Figure 2. Erythematous lesions on radiodorsal aspects of the proximal interphalangeal and metacarpophalangeal joints.
noted nail fold capillary abnormalities: bleeding and avascular areas on eponychium. Results of blood examination showed higher CK (214 U/ℓ) and antinuclear antibody (×640) than initial visit. Myotonia was found in electromyography, and high density areas on both femoral regions and lower thighs were observed by magnetic resonance imaging (MRI) of skeletal muscle. The patient was admitted and started on systemic corticosteroid therapy (Prednisolone, 45 mg/day). She was discharged on the 44th day, when 30 mg/day of prednisolone was administered.
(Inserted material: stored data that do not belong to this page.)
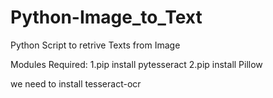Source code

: # Python-Image_to_Text
Python Script to retrive Texts from Image

Modules Required:
  1.pip install pytesseract
  2.pip install Pillow
  
we need to install tesseract-ocr
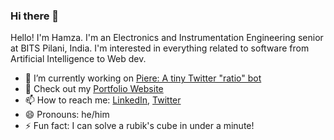 ### Hi there 👋

Hello! I'm Hamza. I'm an Electronics and Instrumentation Engineering senior at BITS Pilani, India. I'm interested in everything related to software from Artificial Intelligence to Web dev. 

- 🔭 I’m currently working on [Piere: A tiny Twitter "ratio" bot](https://github.com/syedhamzazaidi/YoPiereWhatsTheRatio)
- 🌱 Check out my [Portfolio Website](https://syedhamzazaidi.github.io)
- 📫 How to reach me: [LinkedIn](https://www.linkedin.com/in/syed-hamza-zaidi/), [Twitter](https://twitter.com/athamxa)
- 😄 Pronouns: he/him
- ⚡ Fun fact: I can solve a rubik's cube in under a minute!
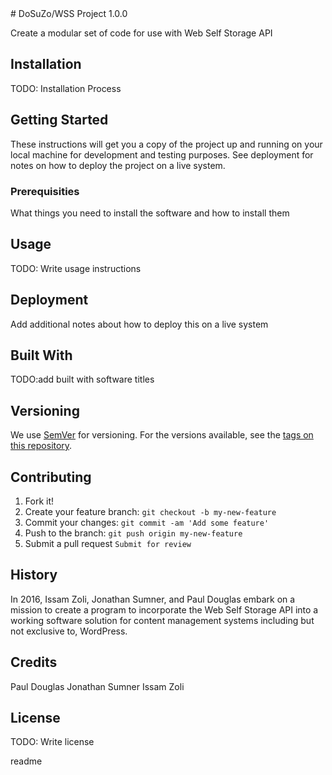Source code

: <snippet>
  <content>
# DoSuZo/WSS Project 1.0.0

Create a modular set of code for use with Web Self Storage API

## Installation
TODO: Installation Process

## Getting Started

These instructions will get you a copy of the project up and running on your local machine for development and testing purposes. See deployment for notes on how to deploy the project on a live system.

### Prerequisities

What things you need to install the software and how to install them

## Usage

TODO: Write usage instructions

## Deployment

Add additional notes about how to deploy this on a live system

## Built With

TODO:add built with software titles

## Versioning

We use [SemVer](http://semver.org/) for versioning. For the versions available, see the [tags on this repository](https://github.com/jcopacetic/Folder-1). 

## Contributing

1. Fork it!
2. Create your feature branch: `git checkout -b my-new-feature`
3. Commit your changes: `git commit -am 'Add some feature'`
4. Push to the branch: `git push origin my-new-feature`
5. Submit a pull request `Submit for review`
 
## History
In 2016, Issam Zoli, Jonathan Sumner, and Paul Douglas embark on a mission to create a program to incorporate the Web Self Storage API into a working software solution for content management systems including but not exclusive to, WordPress.

## Credits
Paul Douglas
Jonathan Sumner
Issam Zoli

## License
TODO: Write license

  </content>
  <tabTrigger>readme</tabTrigger>
</snippet>
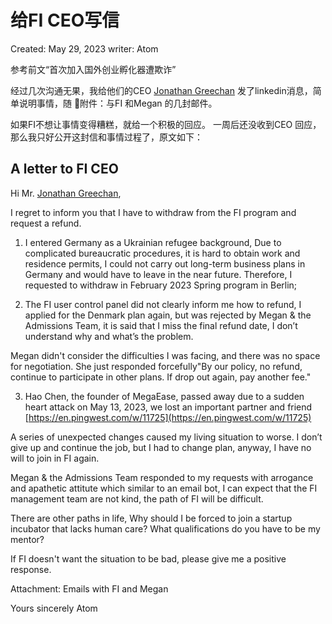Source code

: # 给FI CEO写信

Created: May 29, 2023
writer: Atom

参考前文“首次加入国外创业孵化器遭欺诈”

经过几次沟通无果，我给他们的CEO [Jonathan Greechan](https://www.linkedin.com/in/ACoAAAAQWaoBtZkkEcKXO3ATK-kuYFGnuiLtJxI) 发了linkedin消息，简单说明事情，随 📧附件：与FI 和Megan 的几封邮件。

如果FI不想让事情变得糟糕，就给一个积极的回应。
一周后还没收到CEO 回应，那么我只好公开这封信和事情过程了，原文如下：




## А letter to FI CEO

Hi Mr.  [Jonathan Greechan](https://www.linkedin.com/in/ACoAAAAQWaoBtZkkEcKXO3ATK-kuYFGnuiLtJxI),  

I regret to inform you that I have to withdraw from the FI program and request a refund.

1. I entered Germany as a Ukrainian refugee background, Due to complicated bureaucratic procedures, it is hard to obtain work and residence permits, I could not carry out long-term business plans in Germany and would have to leave in the near future. Therefore, I requested to withdraw in February 2023 Spring program in Berlin;

2. The FI user control panel did not clearly inform me how to refund, I applied for the Denmark plan again, but was rejected by Megan & the Admissions Team, it is said that I miss the final refund date, I don’t understand why and what’s the problem.

Megan didn't consider the difficulties I was facing, and there was no space for negotiation. She just responded forcefully"By our policy, no refund, continue to participate in other plans. If drop out again, pay another fee."

3. Hao Chen, the founder of MegaEase, passed away due to a sudden heart attack on May 13, 2023, we lost an important partner and friend [https://en.pingwest.com/w/11725](https://en.pingwest.com/w/11725)

A series of unexpected changes caused my living situation to worse. I don’t give up and continue the job, but I had to change plan, anyway, I have no will to join in FI again.

Megan & the Admissions Team responded to my requests with arrogance and apathetic attitute which similar to an email bot, I can expect that the FI management team are not kind, the path of FI will be difficult.

There are other paths in life, Why should I be forced to join a startup incubator that lacks human care? What qualifications do you have to be my mentor?

If FI doesn't want the situation to be bad, please give me a positive response.

Attachment: Emails with FI and Megan

Yours sincerely
Atom
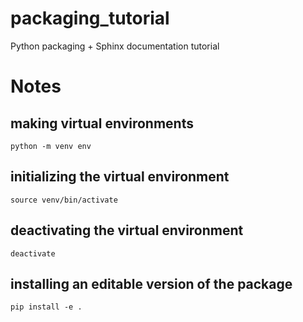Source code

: # packaging_tutorial
Python packaging + Sphinx documentation tutorial

# Notes
## making virtual environments
`python -m venv env`

## initializing the virtual environment
`source venv/bin/activate`

## deactivating the virtual environment
`deactivate`

## installing an editable version of the package
`pip install -e .`
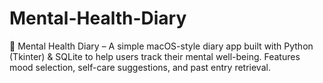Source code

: # Mental-Health-Diary
📌 Mental Health Diary – A simple macOS-style diary app built with Python (Tkinter) &amp; SQLite to help users track their mental well-being. Features mood selection, self-care suggestions, and past entry retrieval.

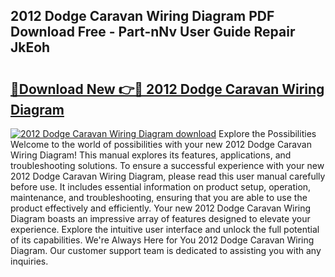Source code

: ## 2012 Dodge Caravan Wiring Diagram PDF Download Free - Part-nNv User Guide Repair JkEoh

# <h2><a href="http://dfunuui.blite.top/?on=2012+Dodge+Caravan+Wiring+Diagram">🔗Download New 👉🔴 2012 Dodge Caravan Wiring Diagram</a></h2>

[![2012 Dodge Caravan Wiring Diagram download](https://i.imgur.com/lujVjoI.png)](http://dfunuui.blite.top/?on=2012+Dodge+Caravan+Wiring+Diagram)
Explore the Possibilities Welcome to the world of possibilities with your new 2012 Dodge Caravan Wiring Diagram! This manual explores its features, applications, and troubleshooting solutions. To ensure a successful experience with your new 2012 Dodge Caravan Wiring Diagram, please read this user manual carefully before use. It includes essential information on product setup, operation, maintenance, and troubleshooting, ensuring that you are able to use the product effectively and efficiently. Your new 2012 Dodge Caravan Wiring Diagram boasts an impressive array of features designed to elevate your experience. Explore the intuitive user interface and unlock the full potential of its capabilities. We're Always Here for You 2012 Dodge Caravan Wiring Diagram. Our customer support team is dedicated to assisting you with any inquiries.
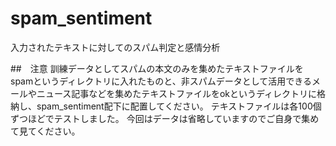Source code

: # spam_sentiment
入力されたテキストに対してのスパム判定と感情分析

##　注意
訓練データとしてスパムの本文のみを集めたテキストファイルをspamというディレクトリに入れたものと、非スパムデータとして活用できるメールやニュース記事などを集めたテキストファイルをokというディレクトリに格納し、spam_sentiment配下に配置してください。
テキストファイルは各100個ずつほどでテストしました。
今回はデータは省略していますのでご自身で集めて見てください。

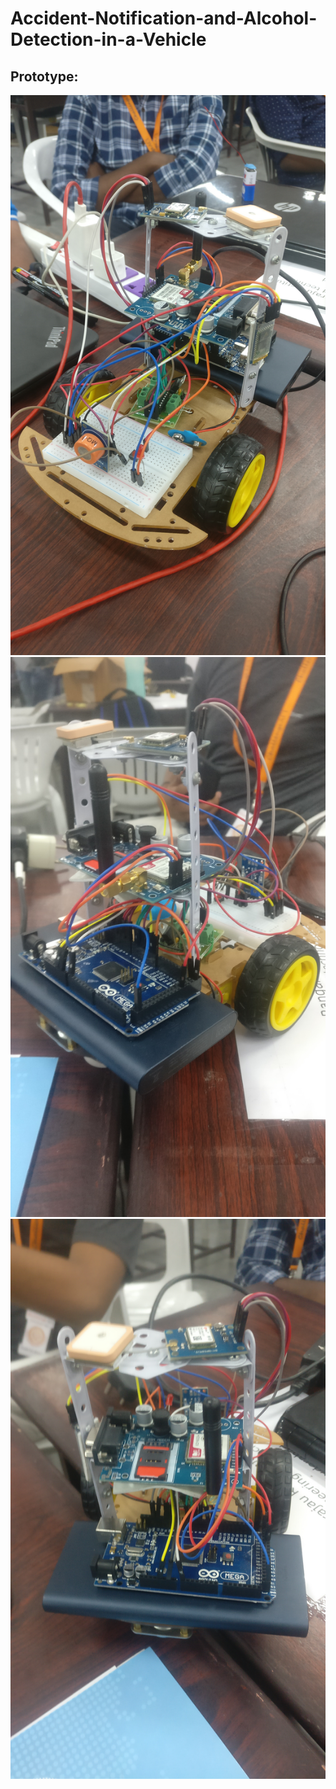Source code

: # Accident-Notification-and-Alcohol-Detection-in-a-Vehicle

## Prototype:
<img src="image/IMG_20181014_121912.jpg" width="1000">

<img src="image/IMG_20181014_130546.jpg" width="1000">

<img src="image/IMG_20181014_130554.jpg" width="1000">
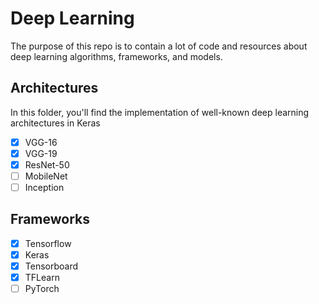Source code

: # Deep Learning

The purpose of this repo is to contain a lot of code and resources about deep learning algorithms, frameworks, and models.

## Architectures
In this folder, you'll find the implementation of well-known deep learning architectures in Keras

- [x] VGG-16
- [x] VGG-19
- [x] ResNet-50
- [ ] MobileNet
- [ ] Inception

## Frameworks

- [x] Tensorflow
- [x] Keras
- [x] Tensorboard
- [x] TFLearn
- [ ] PyTorch
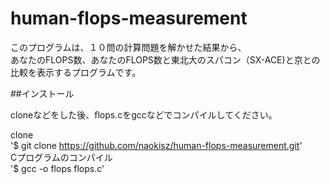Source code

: # human-flops-measurement  

このプログラムは、１０問の計算問題を解かせた結果から、  
あなたのFLOPS数、あなたのFLOPS数と東北大のスパコン（SX-ACE)と京との比較を表示するプログラムです。

##インストール

cloneなどをした後、flops.cをgccなどでコンパイルしてください。

clone  
      '$ git clone https://github.com/naokisz/human-flops-measurement.git'  
Cプログラムのコンパイル  
      '$ gcc -o flops flops.c'  
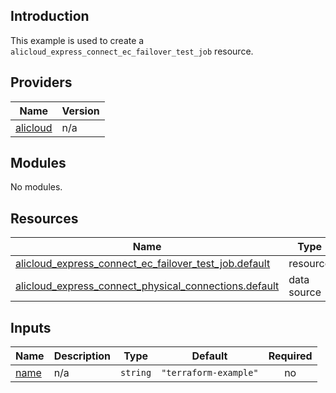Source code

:## Introduction

This example is used to create a `alicloud_express_connect_ec_failover_test_job` resource.

<!-- BEGIN_TF_DOCS -->
## Providers

| Name | Version |
|------|---------|
| <a name="provider_alicloud"></a> [alicloud](#provider\_alicloud) | n/a |

## Modules

No modules.

## Resources

| Name | Type |
|------|------|
| [alicloud_express_connect_ec_failover_test_job.default](https://registry.terraform.io/providers/aliyun/alicloud/latest/docs/resources/express_connect_ec_failover_test_job) | resource |
| [alicloud_express_connect_physical_connections.default](https://registry.terraform.io/providers/aliyun/alicloud/latest/docs/data-sources/express_connect_physical_connections) | data source |

## Inputs

| Name | Description | Type | Default | Required |
|------|-------------|------|---------|:--------:|
| <a name="input_name"></a> [name](#input\_name) | n/a | `string` | `"terraform-example"` | no |
<!-- END_TF_DOCS -->    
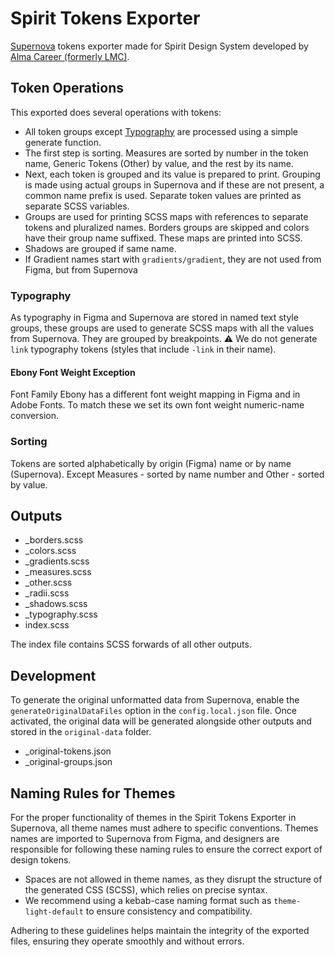 # Spirit Tokens Exporter

[Supernova][supernova-studio] tokens exporter made for Spirit Design System developed by [Alma Career (formerly LMC)][alma-career].

## Token Operations

This exported does several operations with tokens:

- All token groups except [Typography](#typography) are processed using a simple generate function.
- The first step is sorting. Measures are sorted by number in the token name, Generic Tokens (Other) by value, and the rest by its name.
- Next, each token is grouped and its value is prepared to print. Grouping is made using actual groups in Supernova and if these are not present, a common name prefix is used. Separate token values are printed as separate SCSS variables.
- Groups are used for printing SCSS maps with references to separate tokens and pluralized names. Borders groups are skipped and colors have their group name suffixed. These maps are printed into SCSS.
- Shadows are grouped if same name.
- If Gradient names start with `gradients/gradient`, they are not used from Figma, but from Supernova

### Typography

As typography in Figma and Supernova are stored in named text style groups, these groups are used to generate SCSS maps with all the values from Supernova. They are grouped by breakpoints.
⚠️ We do not generate `link` typography tokens (styles that include `-link` in their name).

#### Ebony Font Weight Exception

Font Family Ebony has a different font weight mapping in Figma and in Adobe Fonts. To match these we set its own font weight numeric-name conversion.

### Sorting

Tokens are sorted alphabetically by origin (Figma) name or by name (Supernova). Except Measures - sorted by name number and Other - sorted by value.

## Outputs

- \_borders.scss
- \_colors.scss
- \_gradients.scss
- \_measures.scss
- \_other.scss
- \_radii.scss
- \_shadows.scss
- \_typography.scss
- index.scss

The index file contains SCSS forwards of all other outputs.

## Development

To generate the original unformatted data from Supernova, enable the `generateOriginalDataFiles` option in the `config.local.json` file.
Once activated, the original data will be generated alongside other outputs and stored in the `original-data` folder.

- \_original-tokens.json
- \_original-groups.json

## Naming Rules for Themes

For the proper functionality of themes in the Spirit Tokens Exporter in Supernova, all theme names must adhere to specific conventions.
Themes names are imported to Supernova from Figma, and designers are responsible for following these naming rules to ensure the correct
export of design tokens.

- Spaces are not allowed in theme names, as they disrupt the structure of the generated CSS (SCSS), which relies on precise syntax.
- We recommend using a kebab-case naming format such as `theme-light-default` to ensure consistency and compatibility.

Adhering to these guidelines helps maintain the integrity of the exported files, ensuring they operate smoothly and without errors.

[supernova-studio]: https://github.com/Supernova-Studio
[alma-career]: https://github.com/lmc-eu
Although dermatomyositis improved after systemic corticosteroid therapy, she died from recurrence of ovarian cancer three year and 3 months after the initial visit.
3. Discussion
As described above, scleroderma-like lesions can be occurred in patients with taxane treatment, and 13 cases were collected in Japan [1] [2] . In addition, three cases of dermatomyositis due to taxane were reported in our country [2] [3] . Hotta et al. reported a breast cancer patient developing dermatomyositis three weeks after docetaxel administration [3] . Since dermatomyositis was regarded as one of paraneoplastic syndrome generally, it was not considered as a drug-in- duced disease [4] . However, clinical course of our case suggests that DOC may play more important role in activity of dermatomyositis than ovarian cancer. It is speculated that cytokines like tumor necrosis factor (TNF)-α may play an important role in taxane-induced scleroderma [1] . We speculated similar mechanism: other cytokines by taxane may lead to the onset of dermatomyositis. Seeing patients treated with taxane, therefore, we have to be careful for symptoms suggestive of autoimmune diseases: not only scleroderma but dermatomyositis.
Acknowledgements
We gratefully acknowledge the help of Professor Howard Ira Maibach, MD.